A porous silica sphere with desirable qualities can be obtained only when the appropriate temperature of the heat treatment and the average speed to elevate the temperature are controlled within the given ranges. If the average speed of elevating the temperature is over 90° C. per minute, it causes a sharp expansion of the moisture inside the subtle pores which brings about the destruction of the porous silica gel, resulting in a failure to form sufficient pores, ultimately causing a failure to form sufficient qualified porous silica spheres. Accordingly, the regulation of the average speed of elevating the temperature plays an important role in fabricating a porous silica sphere. If the average speed of elevating the temperature is lower than 90° C. per minute, the amount of destroyed pieces of silica gel gradually decreases. In general, 80° C. per minute is desirable, and 10° C. per minute to 70° C. per minute is most preferred.

If the temperature of the heat treatment is over 1200° C., silica gel can form some pores during the process, but eventually over-foams due to the extreme elevation of the temperature, which weakens the mechanical strength of a porous silica sphere with extremely-expanded pores, or which also decreases and shrinks the already-foamed pores with the escalation of density and results in lessened heat insulation. If the temperature of the heat treatment is under 1050° C., silica gel cannot form sufficient pores, and the fabricated sphere does not provide satisfactory heat insulation.

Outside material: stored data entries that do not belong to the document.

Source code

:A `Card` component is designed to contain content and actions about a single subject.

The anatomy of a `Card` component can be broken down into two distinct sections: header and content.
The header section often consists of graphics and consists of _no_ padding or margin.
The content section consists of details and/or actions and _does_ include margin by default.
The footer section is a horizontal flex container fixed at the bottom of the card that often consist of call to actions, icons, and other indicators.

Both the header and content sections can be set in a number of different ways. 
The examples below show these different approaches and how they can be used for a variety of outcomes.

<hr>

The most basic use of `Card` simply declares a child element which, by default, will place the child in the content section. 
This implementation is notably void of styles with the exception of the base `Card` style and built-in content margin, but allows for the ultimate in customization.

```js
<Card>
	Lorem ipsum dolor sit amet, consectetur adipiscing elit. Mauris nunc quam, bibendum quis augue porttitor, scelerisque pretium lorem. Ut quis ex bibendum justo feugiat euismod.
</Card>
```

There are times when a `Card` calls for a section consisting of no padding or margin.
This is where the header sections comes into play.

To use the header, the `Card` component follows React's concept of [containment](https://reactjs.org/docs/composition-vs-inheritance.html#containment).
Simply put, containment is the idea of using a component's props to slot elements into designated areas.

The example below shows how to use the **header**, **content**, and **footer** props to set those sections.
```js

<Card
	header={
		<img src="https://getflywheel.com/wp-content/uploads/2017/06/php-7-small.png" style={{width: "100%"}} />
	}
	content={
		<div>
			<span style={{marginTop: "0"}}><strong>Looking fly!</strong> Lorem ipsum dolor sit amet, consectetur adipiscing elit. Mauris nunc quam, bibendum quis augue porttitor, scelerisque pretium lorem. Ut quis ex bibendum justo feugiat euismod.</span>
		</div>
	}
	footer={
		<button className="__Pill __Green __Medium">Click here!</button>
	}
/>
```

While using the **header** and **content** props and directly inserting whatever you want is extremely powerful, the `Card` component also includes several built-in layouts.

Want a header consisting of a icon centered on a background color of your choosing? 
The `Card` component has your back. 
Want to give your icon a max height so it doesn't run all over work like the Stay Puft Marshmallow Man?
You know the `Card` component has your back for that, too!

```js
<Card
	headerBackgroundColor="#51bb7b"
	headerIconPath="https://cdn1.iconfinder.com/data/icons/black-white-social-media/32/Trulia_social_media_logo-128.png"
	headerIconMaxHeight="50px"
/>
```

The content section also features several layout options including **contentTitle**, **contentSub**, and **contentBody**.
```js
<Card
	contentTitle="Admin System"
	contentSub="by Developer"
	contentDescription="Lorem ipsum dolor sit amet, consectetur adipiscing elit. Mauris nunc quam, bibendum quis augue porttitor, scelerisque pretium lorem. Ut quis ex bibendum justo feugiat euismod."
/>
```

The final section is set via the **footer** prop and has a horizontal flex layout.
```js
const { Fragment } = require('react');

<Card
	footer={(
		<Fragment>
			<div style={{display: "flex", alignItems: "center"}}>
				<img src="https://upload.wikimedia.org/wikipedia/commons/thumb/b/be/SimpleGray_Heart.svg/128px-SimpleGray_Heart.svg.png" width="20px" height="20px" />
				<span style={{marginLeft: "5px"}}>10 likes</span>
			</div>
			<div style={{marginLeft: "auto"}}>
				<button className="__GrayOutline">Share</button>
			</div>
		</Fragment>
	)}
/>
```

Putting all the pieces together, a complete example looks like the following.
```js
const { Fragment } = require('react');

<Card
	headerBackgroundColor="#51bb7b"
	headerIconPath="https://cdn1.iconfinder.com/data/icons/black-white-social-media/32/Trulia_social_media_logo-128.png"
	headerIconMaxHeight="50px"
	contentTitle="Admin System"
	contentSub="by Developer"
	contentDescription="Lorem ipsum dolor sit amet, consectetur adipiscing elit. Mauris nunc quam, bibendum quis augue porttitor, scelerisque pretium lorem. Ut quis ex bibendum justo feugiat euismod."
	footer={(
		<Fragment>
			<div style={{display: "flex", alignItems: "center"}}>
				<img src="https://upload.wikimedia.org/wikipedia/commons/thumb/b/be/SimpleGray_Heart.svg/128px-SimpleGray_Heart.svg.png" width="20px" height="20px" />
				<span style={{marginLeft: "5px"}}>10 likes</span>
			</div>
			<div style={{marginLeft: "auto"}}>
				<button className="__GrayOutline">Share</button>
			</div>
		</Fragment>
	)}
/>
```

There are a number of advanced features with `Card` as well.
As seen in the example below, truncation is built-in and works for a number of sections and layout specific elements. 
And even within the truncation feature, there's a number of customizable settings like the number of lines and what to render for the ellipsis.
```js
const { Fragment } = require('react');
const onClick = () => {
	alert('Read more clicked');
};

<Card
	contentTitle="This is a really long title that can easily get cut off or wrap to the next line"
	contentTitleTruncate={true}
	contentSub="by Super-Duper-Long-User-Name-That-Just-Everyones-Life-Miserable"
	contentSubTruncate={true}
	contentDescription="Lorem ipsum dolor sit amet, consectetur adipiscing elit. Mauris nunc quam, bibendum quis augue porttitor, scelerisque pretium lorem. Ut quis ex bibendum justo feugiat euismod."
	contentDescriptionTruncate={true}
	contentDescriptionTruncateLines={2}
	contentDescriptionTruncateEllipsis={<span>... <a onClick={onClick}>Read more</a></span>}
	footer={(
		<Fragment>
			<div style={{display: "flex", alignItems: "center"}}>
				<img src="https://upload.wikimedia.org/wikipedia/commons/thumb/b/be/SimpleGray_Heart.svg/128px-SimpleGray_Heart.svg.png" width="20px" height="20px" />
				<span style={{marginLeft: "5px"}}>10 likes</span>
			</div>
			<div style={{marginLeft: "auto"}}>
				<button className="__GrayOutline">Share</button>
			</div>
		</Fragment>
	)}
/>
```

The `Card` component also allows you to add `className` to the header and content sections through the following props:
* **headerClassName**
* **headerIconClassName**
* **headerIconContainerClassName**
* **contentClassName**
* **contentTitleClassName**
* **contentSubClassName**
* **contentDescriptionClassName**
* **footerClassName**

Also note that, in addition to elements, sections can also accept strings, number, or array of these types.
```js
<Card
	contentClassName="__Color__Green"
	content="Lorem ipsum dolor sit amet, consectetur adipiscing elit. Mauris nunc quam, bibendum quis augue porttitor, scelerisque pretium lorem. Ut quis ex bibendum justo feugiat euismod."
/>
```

The porous silica sphere fabricated through the manufacturing process of the present invention has better heat-insulation than the other porous silica spheres fabricated through other manufacturing processes, because each interior sphere forms ample pores with better isolation from the outside.

According to an advantageous first example of the present invention, a porous silica sphere can be obtained if it is subsequently treated with heat at 1050 to 1200° C. after silica gel is firstly treated with heat at 400 to 900° C. In the process, the speed of temperature elevation is inconsequential since silica gel is not destroyed due to the appropriate removal of the moisture in the silica gel through the first heat treatment even when it is treated with heat at 1050 to 1200° C. after the first heat treatment.

Silica gel quickly emits a great deal of moisture from the normal temperature to about 400° C., and then emits moisture gradually as it approaches 900° C. resulting in that it weighs less. As the temperature increases, silica gel can be destroyed due to the sharp expansion of the moisture inside it. Therefore, if the moisture in the silica gel is removed in the first heat treatment within the above temperature range, and then the second heat treatment is directly performed to the firstly heat-treated silica gel at 1050 to 1200° C., a porous silica sphere with evenly developed pores can be obtained, and it is not destroyed. That is to say, the two stages of heat treatments are necessary to produce an even porous silica sphere efficiently.

According to an advantageous second example of the present invention, an evenly developed silica sphere can be fabricated by using both a rotary furnace and heat treatment. The silica sphere fabricated through this process also has uniform pore structure.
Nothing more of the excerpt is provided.